Silky Terriers are small-sized dogs that stand at the height of 10 inches. As their name implies, these dogs feature a beautiful long, silky coat that makes them look elegant. This also goes along with their small, erect ears, and small, almond-shaped eyes that are characteristic of the Silky Terrier.
Despite their elegant looks, Silky Terriers shouldn’t be considered a fragile dog breed. These dogs are bold and spirited, which shouldn’t be questioned as they are terriers. They need time and attention, and they are the best fit for families who don’t spend long periods outside.
If given the right care, Silky Terriers are fun-loving and energetic companions dogs that will surely make your day brighter.
Silky Terrier Statistics
|Dog Breed Group||Toy|
|Weight||around 10 pounds|
Silky Terrier Ratings
|Friendly with family|
|Friendly with kids|
|Friendly with strangers|
|Friendly with other dogs|
Silky Terrier History
Silky Terriers originated from Australia around the 1890s. They were first developed by crossing Yorkshire Terriers with Australian Terriers. The goal was to create a dog with the robust quality of an Australian terrier, but with the beauty of a Yorkie.
By the years 1906, a breed standard was written in Sydney, Australia. Three years later, another standard was written, which didn’t completely match up with the first one. In 1926, the two parties compromised and wrote a whole new breed standard to follow.
They had many names such as Sydney Silky Terrier and Australian Silky Terrier. But when importation began to America, the breed was named as Silky Terrier.
By 1955, the American Kennel Club finally recognized the Silky Terrier breed. Since then, they slowly gained popularity and now rank 112th as the most popular dog breed in the US.
Silky Terrier Temperament
The American Kennel Club describes Silky Terriers as friendly, quick, and alert dogs. These dogs have elegant looks, but they are not fragile dogs.

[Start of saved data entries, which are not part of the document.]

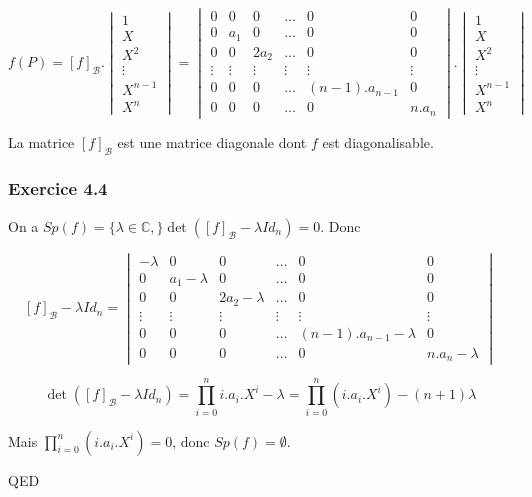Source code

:\documentclass[]{book}
\theoremstyle{definition}
\newcommand{\bb}[1]{\mathbb{#1}}
\newcommand{\C}{\bb{C}}
\begin{document}
$$f(P) = [f]_{\mathscr{B}}. \begin{vmatrix} 1 \\ X \\ X^2 \\ \vdots \\ X^{n-1} \\ X^{n} \end{vmatrix} = \begin{vmatrix} 0 & 0 & 0 & \ldots & 0 & 0 \\ 0 & a_1 & 0 & \ldots & 0 & 0 \\ 0 & 0 & 2a_2 & \ldots & 0 & 0 \\ \vdots & \vdots & \vdots & \vdots & \vdots & \vdots \\ 0 & 0 & 0 & \ldots & (n-1).a_{n-1} & 0\\ 0 & 0 & 0 & \ldots & 0 & n.a_n  \end{vmatrix}.\begin{vmatrix} 1 \\ X \\ X^2 \\ \vdots \\ X^{n-1} \\ X^{n} \end{vmatrix}$$

La matrice $[f]_{\mathscr{B}}$ est une matrice diagonale dont $f$ est diagonalisable.

\subsubsection*{Exercice 4.4}
On a $Sp(f) = \{\lambda \in \C, \} \det([f]_{\mathscr{B}} -\lambda Id_n) = 0$. Donc

$$[f]_{\mathscr{B}} -\lambda Id_n = \begin{vmatrix} -\lambda & 0 & 0 & \ldots & 0 & 0 \\ 0 & a_1-\lambda & 0 & \ldots & 0 & 0 \\ 0 & 0 & 2a_2-\lambda & \ldots & 0 & 0 \\ \vdots & \vdots & \vdots & \vdots & \vdots & \vdots \\ 0 & 0 & 0 & \ldots & (n-1).a_{n-1}-\lambda & 0\\ 0 & 0 & 0 & \ldots & 0 & n.a_n-\lambda  \end{vmatrix}$$

$$\det([f]_{\mathscr{B}} -\lambda Id_n) = \prod_{i=0}^{n} i.a_i.X^i-\lambda = \prod_{i=0}^{n}(i.a_i.X^i) -(n+1)\lambda$$ 

Mais $\prod_{i=0}^{n}(i.a_i.X^i) = 0$, donc $Sp(f) = \emptyset$. 

QED
\end{document}
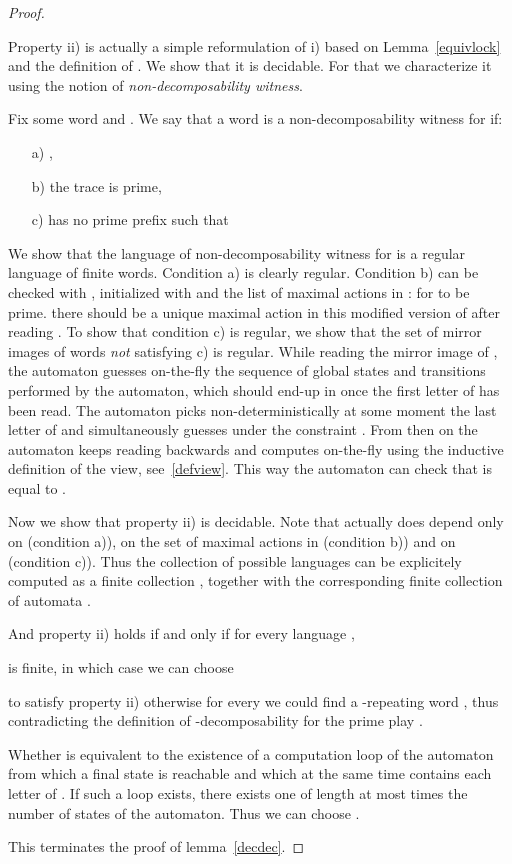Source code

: \documentclass[a4paper,UKenglish]{lipics-v2016}
\begin{document}
\begin{proof}
\begin{itemize}
\end{itemize}

Property ii) is actually a simple reformulation of i)
 based on Lemma~\ref{equivlock} and the definition of .
 We show that it is decidable. For that we characterize it using the notion of \emph{non-decomposability witness}.

Fix some word  and . We say that a word  is a non-decomposability witness for 
if:
\begin{itemize}
\item[a)]
,
\item[b)]
the trace  is prime,
\item[c)]
 has no prime prefix  such that

\end{itemize}

We show that the language  of non-decomposability witness for  is a regular language of finite words.
Condition a) is clearly regular.
Condition b) can be checked with ,
initialized with  and the list of maximal actions in :
for  to be prime.
there should be a unique maximal action in this modified version of 
after reading .
To show that condition c) is regular,
we show that the set of mirror images of words  \emph{not} satisfying c) is regular.
While reading the mirror image of ,
the automaton guesses on-the-fly
the sequence of global states and transitions performed by the automaton,
which should end-up in  once the first letter of  has been read.
The automaton picks non-deterministically at some moment the last letter  of  and
simultaneously guesses 
under the constraint 
.
From then on the automaton keeps reading  backwards
and computes on-the-fly  
using the inductive definition of the view, see~\eqref{defview}.
This way the automaton can check that  is equal to
.


\medskip

Now we show that property ii) is decidable.
Note that  actually does depend only on  (condition a)),
on the set of maximal actions in  (condition b)) and on
 (condition c)).
Thus the collection of possible languages  can be explicitely computed
as a finite collection ,
together with the corresponding finite collection of automata .

And property ii) holds if and only if
for every language ,

is finite, in which case we can choose

to satisfy property ii) otherwise for every  we could find a -repeating word ,
thus contradicting the definition of 
-decomposability for the prime play .

Whether 
is equivalent to the existence of a computation loop of the automaton   from which a final state is reachable
and which at the same time contains each letter of .
If such a loop exists, there exists one of length at most  times the number of states of the automaton.
Thus we can choose .

This terminates the proof of lemma~\ref{decdec}.
\end{proof}
\end{document}
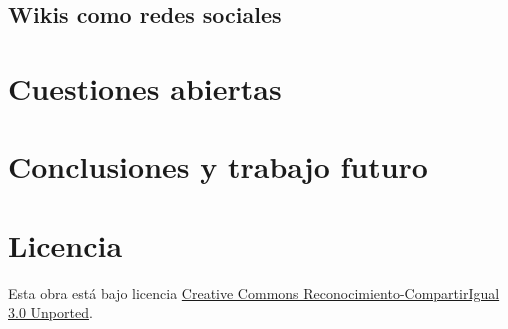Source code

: \documentclass[11pt,onecolumn]{article}
\begin{document}

 \citep{kittur2010}

\subsection{Wikis como redes sociales}


\clearpage

\section{Cuestiones abiertas}


\clearpage

\section{Conclusiones y trabajo futuro}






\clearpage

        


\section*{Licencia}
Esta obra está bajo licencia \href{http://creativecommons.org/licenses/by-sa/3.0/}{Creative Commons Reconocimiento-CompartirIgual 3.0 Unported}.
\end{document}

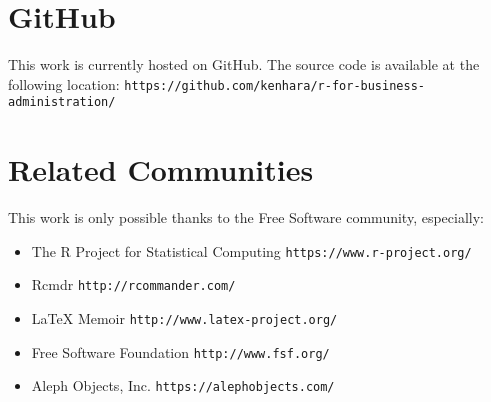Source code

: %
%
%
%
%

\section{GitHub}
\setlength{\parindent}{0pt}
This work is currently hosted on GitHub. The source code is available at the following location: \texttt{https://github.com/kenhara/r-for-business-administration/}

\section{Related Communities}
This work is only possible thanks to the Free Software community, especially:

\begin{itemize}
 \item The R Project for Statistical Computing \texttt{https://www.r-project.org/}
 \item Rcmdr \texttt{http://rcommander.com/}
 \item {\LaTeX} Memoir \texttt{http://www.latex-project.org/}
 \item Free Software Foundation \texttt{http://www.fsf.org/}
 \item Aleph Objects, Inc. \texttt{https://alephobjects.com/}
\end{itemize}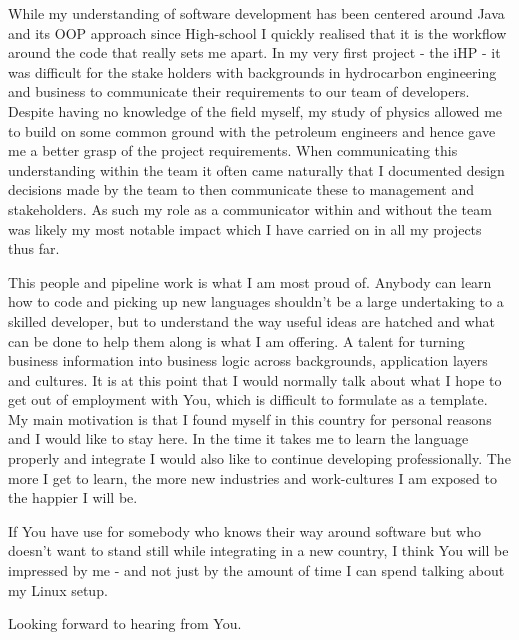\documentclass[paper=a4,fontsize=11pt]{scrartcl} %
\newcommand{\sepspace}{\vspace*{1em}}    %
\begin{document}
  \noindent  While my understanding of software development has been centered
  around Java and its OOP approach since High-school I quickly realised that it
  is the workflow around the code that really sets me apart. In my very first
  project - the iHP - it was difficult for the stake holders with backgrounds
  in hydrocarbon engineering and business to communicate their requirements to
  our team of developers.  Despite having no knowledge of the field myself, my
  study of physics allowed me to build on some common ground with the petroleum
  engineers and hence gave me a better grasp of the project requirements. When
  communicating this understanding within the team it often came naturally that
  I documented design decisions made by the team to then communicate these to
  management and stakeholders.  As such my role as a communicator within and
  without the team was likely my most notable impact which I have carried on in
  all my projects thus far.

  \sepspace

  \noindent  This people and pipeline work is what I am most proud of.  Anybody
  can learn how to code and picking up new languages shouldn't be a large
  undertaking to a skilled developer, but to understand the way useful ideas
  are hatched and what can be done to help them along is what I am offering.  A
  talent for turning business information into business logic across
  backgrounds, application layers and cultures.  It is at this point that I
  would normally talk about what I hope to get out of employment with You,
  which is difficult to formulate as a template.  My main motivation is that I
  found myself in this country for personal reasons and I would like to stay
  here.  In the time it takes me to learn the language properly and integrate I
  would also like to continue developing professionally.  The more I get to
  learn, the more new industries and work-cultures I am exposed to the happier
  I will be.

  \sepspace
  
  \noindent  If You have use for somebody who knows their way around software
  but who doesn't want to stand still while integrating in a new country, I
  think You will be impressed by me - and not just by the amount of time I can
  spend talking about my Linux setup.

  \sepspace

  \sepspace

  \noindent
  Looking forward to hearing from You.
\end{document}
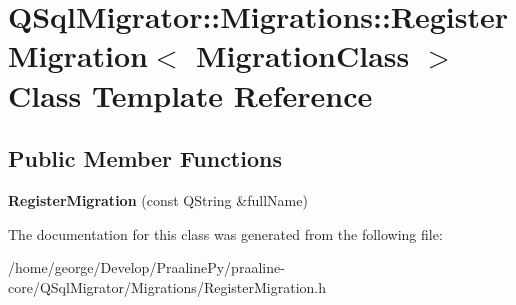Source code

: \hypertarget{class_q_sql_migrator_1_1_migrations_1_1_register_migration}{}\section{Q\+Sql\+Migrator\+:\+:Migrations\+:\+:Register\+Migration$<$ Migration\+Class $>$ Class Template Reference}
\label{class_q_sql_migrator_1_1_migrations_1_1_register_migration}
\subsection*{Public Member Functions}
\begin{DoxyCompactItemize}
\item 
\mbox{\label{class_q_sql_migrator_1_1_migrations_1_1_register_migration_a3724f225c9cf7c12a281274373d302ca}} 
{\bfseries Register\+Migration} (const Q\+String \&full\+Name)
\end{DoxyCompactItemize}


The documentation for this class was generated from the following file\+:\begin{DoxyCompactItemize}
\item 
/home/george/\+Develop/\+Praaline\+Py/praaline-\/core/\+Q\+Sql\+Migrator/\+Migrations/Register\+Migration.\+h\end{DoxyCompactItemize}
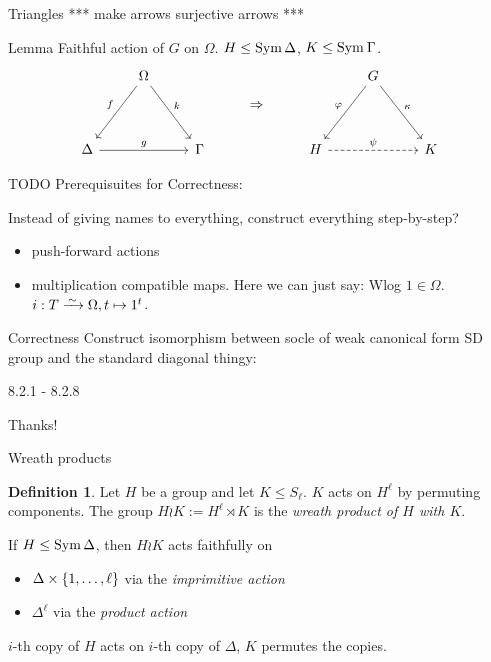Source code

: \documentclass{beamer}
\theoremstyle{plain}
\theoremstyle{definition}
\newtheorem{defn}[thm]{Definition}
\newcommand{\todo}[1]{{\color{red}*** #1 ***}}
\begin{document}
\begin{frame}{Triangles}
\todo{make arrows surjective arrows}
\begin{block}{Lemma}
Faithful action of $G$ on $\Omega$.
$H \leq \operatorname{Sym} \Delta$, $K \leq \sym \Gamma$.
\[
\begin{tikzcd}[ampersand replacement=\&]
    \&
    \Omega
        \ar[ld, "f"']
        \ar[rd, "k"]
    \&
    \&
    \raisebox{-2em}{$\Rightarrow$}
    \&
    \&
    G
        \ar[ld, "\phi"']
        \ar[rd, "\kappa"]
    \&
    \\
    \Delta
        \ar[rr, "g"]
    \&
    \&
    \Gamma
    \&
    \&
    H
        \ar[rr, dashrightarrow, "\psi"]
    \&
    \&
    K
\end{tikzcd}
\]
\end{block}
\end{frame}

\begin{frame}{TODO}
Prerequisuites for Correctness:

Instead of giving names to everything, construct everything step-by-step?
\begin{itemize}
\item push-forward actions
\item multiplication compatible maps. Here we can just say:
Wlog $1 \in \Omega$.
$i : T \iso \Omega, t \mapsto 1 ^ t$.
\end{itemize}
\end{frame}

\begin{frame}{Correctness}
Construct isomorphism between socle of weak canonical form SD group and the
standard diagonal thingy:

8.2.1 - 8.2.8
\end{frame}

\begin{frame}[standout]
Thanks!
\end{frame}

\printbibliography
\appendix


\begin{frame}{Wreath products}
\begin{defn}
    Let $H$ be a group and let $K \leq S_\ell$.
    $K$ acts on $H ^ \ell$ by permuting components.
    The group
    $H \wr K := H ^ \ell \rtimes K$
    is the \emph{wreath product of $H$ with $K$}.
\end{defn}

\pause
If $H \leq \operatorname{Sym} \Delta$, then $H \wr K$ acts faithfully on
\begin{itemize}
\item $\Delta \times  \left\{ 1, \ldots, \ell \right\} $ via the \emph{imprimitive action}
\item $\Delta ^ \ell$ via the \emph{product action}
\end{itemize}

$i$-th copy of $H$ acts on $i$-th copy of $\Delta$, $K$ permutes the copies.
\end{frame}

\end{document}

They are very agile and love running around. Make sure that you have a secured area or keep them on-leash if you take them out for an exercise. They also have strong tendencies to chase smaller animals.
You’ll find most Silky Terriers as independent, but they are also very loving to family members. They need to be part of family activities and shouldn’t be left alone for long periods. They want to be with you most of the time, and may even tend to follow your room to room.
These dogs can be great playmates for well-behaved children, while supervision is needed for toddlers. You will also find them to be a little bit friendly with strangers. These alert dogs are quick to bark when they see anything suspicious, making them excellent watchdogs.
If you have other pets, you might have Silky Terriers as bossy. They also have tendencies to be aggressive to other dogs and pets. Socialization can help keep this behavior at bay and make them more well-rounded.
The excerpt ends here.